Inicialmente, as operações de verificação de denúncias e resgates de trabalhadores haviam sido interrompidas para evitar que os grupos de fiscalização, formados por Auditores-Fiscais do Trabalho, procuradores do Trabalho, procuradores da República, policiais e defensores públicos fossem vetores de contaminação e eles próprios se contaminassem. 

Contudo, o serviço não parou. Vale lembrar que a exploração de trabalhadores escravizados é uma prática criminosa e, portanto, se aproveita da ausência do poder público para prosperar. Dados do Ministério da Economia mostram que trabalho escravo é usado, por exemplo, no desmatamento ilegal da Amazônia e do Cerrado. 

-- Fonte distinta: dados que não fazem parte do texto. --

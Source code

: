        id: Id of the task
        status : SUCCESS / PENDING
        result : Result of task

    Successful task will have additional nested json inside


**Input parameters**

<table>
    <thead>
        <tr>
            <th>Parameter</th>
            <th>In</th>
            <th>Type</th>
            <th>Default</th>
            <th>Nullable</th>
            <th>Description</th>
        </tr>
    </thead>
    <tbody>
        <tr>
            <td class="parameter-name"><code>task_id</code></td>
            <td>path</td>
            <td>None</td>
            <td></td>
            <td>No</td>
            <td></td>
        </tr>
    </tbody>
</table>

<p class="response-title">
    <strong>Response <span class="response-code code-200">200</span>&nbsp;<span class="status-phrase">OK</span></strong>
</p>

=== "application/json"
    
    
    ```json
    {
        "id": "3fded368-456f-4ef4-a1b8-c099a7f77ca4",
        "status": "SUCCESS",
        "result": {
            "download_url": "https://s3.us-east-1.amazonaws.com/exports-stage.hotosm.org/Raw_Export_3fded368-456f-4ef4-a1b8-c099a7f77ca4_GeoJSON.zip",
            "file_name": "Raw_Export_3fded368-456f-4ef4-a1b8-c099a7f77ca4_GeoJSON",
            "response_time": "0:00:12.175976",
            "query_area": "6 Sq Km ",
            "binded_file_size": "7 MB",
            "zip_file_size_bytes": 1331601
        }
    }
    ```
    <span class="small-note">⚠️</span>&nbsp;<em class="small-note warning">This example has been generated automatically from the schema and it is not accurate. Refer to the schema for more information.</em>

No primeiro semestre deste ano, momento de pico da Covid-19 no Brasil, 231 pessoas foram libertadas do trabalho escravo em 45 operações realizadas tanto pelos grupos de fiscalização móvel, que respondem diretamente a Brasília, quanto pelas estruturas da Fiscalização do Trabalho nos Estados. A pandemia reduziu um pouco o número de operações em relação ao mesmo período no ano passado – 52, que resgataram 232 pessoas. Os dados são do Radar da Subsecretaria de Inspeção do Trabalho – SIT. 

Desde 1995, quando foi criado o sistema de combate ao trabalho escravo no país, mais de 55 mil pessoas foram oficialmente resgatadas pelos Auditores-Fiscais do Trabalho. 

Processos por outras infrações também foram prejudicados

Auditores-Fiscais do Trabalho afirmam que continuam sendo convocados para realizar ações urgentes relacionadas à Covid-19 – o que inclui a verificação de fraude no Benefício Emergencial ou requisições da Justiça do Trabalho e do Ministério Público do Trabalho. 

A questão de trabalho escravo é considerada uma situação emergencial, uma vez que a notificação e o trâmite do processo administrativo são também fundamentais para que o empregador não volte a cometer a mesma infração.